*** Recorded information Section Begins ***
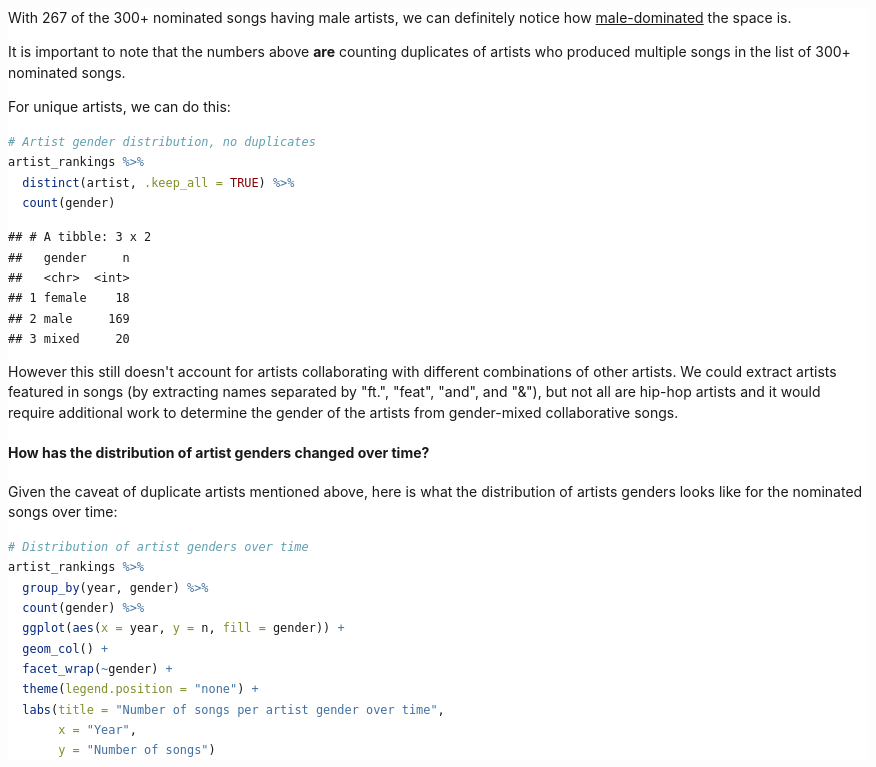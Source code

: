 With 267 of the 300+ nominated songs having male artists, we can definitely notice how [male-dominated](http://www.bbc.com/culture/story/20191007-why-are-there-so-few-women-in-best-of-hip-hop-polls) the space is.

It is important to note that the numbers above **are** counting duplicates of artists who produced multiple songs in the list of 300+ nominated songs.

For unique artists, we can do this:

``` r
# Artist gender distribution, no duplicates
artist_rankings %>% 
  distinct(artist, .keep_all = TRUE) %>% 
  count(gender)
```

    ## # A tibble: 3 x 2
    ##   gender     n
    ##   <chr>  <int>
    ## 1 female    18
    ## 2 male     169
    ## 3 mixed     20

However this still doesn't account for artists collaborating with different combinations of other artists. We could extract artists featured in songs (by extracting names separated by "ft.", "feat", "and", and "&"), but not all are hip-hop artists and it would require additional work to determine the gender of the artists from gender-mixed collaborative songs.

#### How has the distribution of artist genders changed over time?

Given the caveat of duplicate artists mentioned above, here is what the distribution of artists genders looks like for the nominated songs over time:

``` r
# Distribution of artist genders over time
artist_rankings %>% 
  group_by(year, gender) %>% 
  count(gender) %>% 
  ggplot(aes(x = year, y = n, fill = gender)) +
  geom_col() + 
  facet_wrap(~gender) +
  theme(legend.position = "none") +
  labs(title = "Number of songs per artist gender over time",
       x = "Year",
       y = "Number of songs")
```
*** Recorded information Section Ends ***
Exercise details: Could the data above be returned in full, exactly, with every image left out?

Worked solution:
Source code

: With 267 of the 300+ nominated songs having male artists, we can definitely notice how [male-dominated](http://www.bbc.com/culture/story/20191007-why-are-there-so-few-women-in-best-of-hip-hop-polls) the space is.

It is important to note that the numbers above **are** counting duplicates of artists who produced multiple songs in the list of 300+ nominated songs.

For unique artists, we can do this:

``` r
# Artist gender distribution, no duplicates
artist_rankings %>% 
  distinct(artist, .keep_all = TRUE) %>% 
  count(gender)
```

    ## # A tibble: 3 x 2
    ##   gender     n
    ##   <chr>  <int>
    ## 1 female    18
    ## 2 male     169
    ## 3 mixed     20

However this still doesn't account for artists collaborating with different combinations of other artists. We could extract artists featured in songs (by extracting names separated by "ft.", "feat", "and", and "&"), but not all are hip-hop artists and it would require additional work to determine the gender of the artists from gender-mixed collaborative songs.

#### How has the distribution of artist genders changed over time?

Given the caveat of duplicate artists mentioned above, here is what the distribution of artists genders looks like for the nominated songs over time:

``` r
# Distribution of artist genders over time
artist_rankings %>% 
  group_by(year, gender) %>% 
  count(gender) %>% 
  ggplot(aes(x = year, y = n, fill = gender)) +
  geom_col() + 
  facet_wrap(~gender) +
  theme(legend.position = "none") +
  labs(title = "Number of songs per artist gender over time",
       x = "Year",
       y = "Number of songs")
```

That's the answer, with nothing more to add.